ニュースの感想
麻生内閣に批判を強める渡辺喜美元行革大臣に対する対応が議論を呼んでいます。党内強硬派からは、除名して刺客をたてるという案さえ取りざたされています。その善し悪しについてはあまりに政治的なのでコメントは控えようと思うのですが、そもそもこのような事態を招いた元凶は、(麻生内閣以前の)自民党執行部そのものにあると私は思います
「刺客」に対して渡辺元行革大臣は、「やりたければやればいい。受けて立つ」と豪語しています。これは決して渡辺元行革大臣の強がりではありません。
まず持って今やすべての選挙区に勢いのある民主党の対立候補がいるのですから、刺客にたったところで当選は容易ではありません。よしんば比例上位に登載されて当選したとしても、安部内閣で郵政民営化造反組は次々と復権し、福田内閣における選挙区調整では刺客組が冷遇され造反復党組が厚遇されるという逆転現象見せつけられたわけですから、自らの前途が安泰だとはとても思えないでしょう。そんな状況ですから、現執行部がいくら「刺客を送る」と力んだところで、現職を倒せる程度に良い候補で刺客になろうなんていう人が現れる可能性はきわめて低いと言えます。
その上「当選すれば簡単に復党」の前例があるわけですから(次回選挙で自民党は大幅に議席を減らして一人でも多くの議席がほしくなるでしょうから、復党はさらに容易になるでしょう)、渡辺元行革大臣にしてみれば、きわめて合理的計算に基づいて「何をおそれることがあろうか」となるのは当然だといえます。
この問題が根深いのは、この「計算」が渡辺元行革大臣に限らずすべての自民党国会議員に当てはまるところにあります。
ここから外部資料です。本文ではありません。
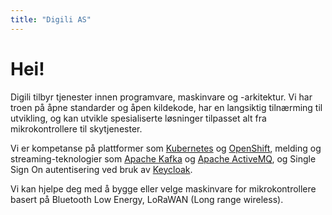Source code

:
 ```yaml
---
title: "Digili AS"
---
```


# Hei!

Digili tilbyr tjenester innen programvare, maskinvare og -arkitektur. Vi har troen på åpne standarder og åpen kildekode, har en langsiktig tilnærming til utvikling, og kan utvikle spesialiserte løsninger tilpasset alt fra mikrokontrollere til skytjenester.

Vi er kompetanse på plattformer som [Kubernetes](https://k8s.io) og [OpenShift](https://openshift.com), melding og streaming-teknologier som [Apache Kafka](https://kafka.apache.org) og [Apache ActiveMQ](https://activemq.apache.org/artemis), og Single Sign On autentisering ved bruk av [Keycloak](https://keycloak.org).

Vi kan hjelpe deg med å bygge eller velge maskinvare for mikrokontrollere basert på Bluetooth Low Energy, LoRaWAN (Long range wireless).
自民党は郵政民営化問題において、「現執行部にいくら造反しようが、勝てば官軍、簡単にひっくり返る」ことを示すことで、総裁の国会議員に対する人事権を自ら投げ捨てたと言えます。それが今日の麻生内閣の迷走と無縁だとは私には思えません。
トップのリーダーシップはもちろんトップその人の人的要素に左右されます。しかし、いかに優れたリーダーでも、その権力を裏打ちする人事権なしで実力を発揮するのは不可能でしょう。麻生内閣のリーダーシップの不在を麻生総理個人の資質に帰する前に、自民党執行部こそがそのあり方を問い直すべきなのではないかと、私は思います。